From, the ultimate progressive rock music website

4 stars Close To The Edge is generally considered progressive rock's most creative and accomplished effort of all time and quite rightfully so! After their outstanding work Fragile, Yes had a sort of an ambitious kick to create a unique work. The composing of the album utilized the band's hippie democracy, according to which every band member brought in a handful of ideas, which would be glued together in a certain way and create a twisted masterpiece. Well, it did work out!

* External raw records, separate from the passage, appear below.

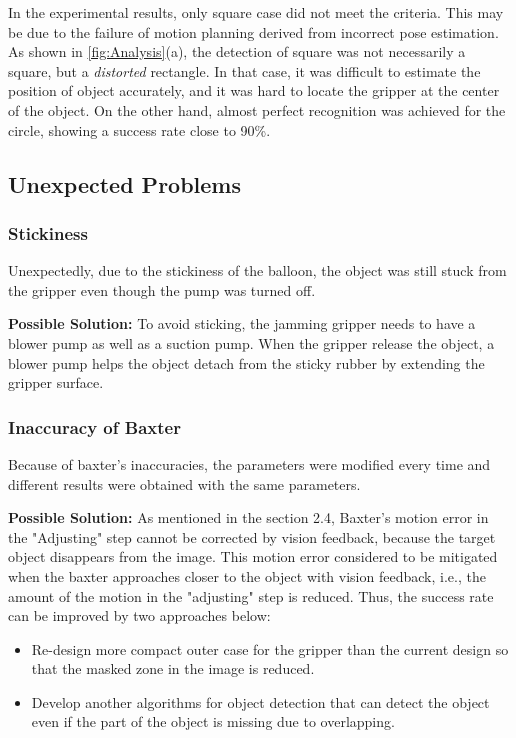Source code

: \documentclass[conference,a4paper]{IEEEtran}
\begin{document}
In the experimental results, only square case did not meet the criteria. This may be due to the failure of motion planning derived from incorrect pose estimation. As shown in \autoref{fig:Analysis}(a), the detection of square was not necessarily a square, but a {\it distorted} rectangle. In that case, it was difficult to estimate the position of object accurately, and it was hard to locate the gripper at the center of the object. On the other hand, almost perfect recognition was achieved for the circle, showing a success rate close to 90\%.


\subsection{Unexpected Problems}

\subsubsection{Stickiness}
Unexpectedly, due to the stickiness of the balloon, the object was still stuck from the gripper even though the pump was turned off.

 {\bf Possible Solution:} To avoid sticking, the jamming gripper needs to have a blower pump as well as a suction pump. When the gripper release the object, a blower pump helps the object detach from the sticky rubber by extending the gripper surface.
\subsubsection{Inaccuracy of Baxter}
Because of baxter's inaccuracies, the parameters were modified every time and different results were obtained with the same parameters.

 {\bf Possible Solution:} As mentioned in the section 2.4, Baxter's motion error in the "Adjusting" step cannot be corrected by vision feedback, because the target object disappears from the image. This motion error considered to be mitigated when the baxter approaches closer to the object with vision feedback, i.e., the amount of the motion in the 
"adjusting" step is reduced. Thus, the success rate can be improved by two approaches below:
 \begin{itemize} 
\item Re-design more compact outer case for the gripper than the current design so that the masked zone in the image is reduced.
\item Develop another algorithms for object detection that can detect the object even if the part of the object is missing due to overlapping.
\end{itemize}
\end{document}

This album crowns everything Yes have done to that day. Classical inspiration of Jean Sibelius, Anton Bruckner, and Johannes Brahms, funky jazz elements from Bill Bruford, classical, flamenco, and jazz guitar influences on Steve Howe's playing, unstoppable grooves with Chris Squire's thumpy bass tone, and Rick Wakeman's virtuosic keyboard abilities taking from soul and pastoral church music. All of this in conjunction with Jon Anderson's intellectual Bohemian conceptuality gave birth to Close To The Edge. The album consists of three epics: "Close To The Edge", "And You And I", and "Siberian Khatru". I don't particularly share the enthusiasm of most prog fans, as I consider this work flawed to some extent. However, this is considered a masterpiece for a reason and I will never deny that it is.

Summing up the review is difficult with this one. Everything that ever needed to be said about Close To The Edge has been said and simply saying that "It's a genius prog album, so everybody needs it in their collection, blah, blah, blah..." would be pointless. So, my recommendation would be to listen to this work and without any influence of others rate it for yourself. I have done so and feel like 4.5 stars is the most adequate rating for Close To The Edge.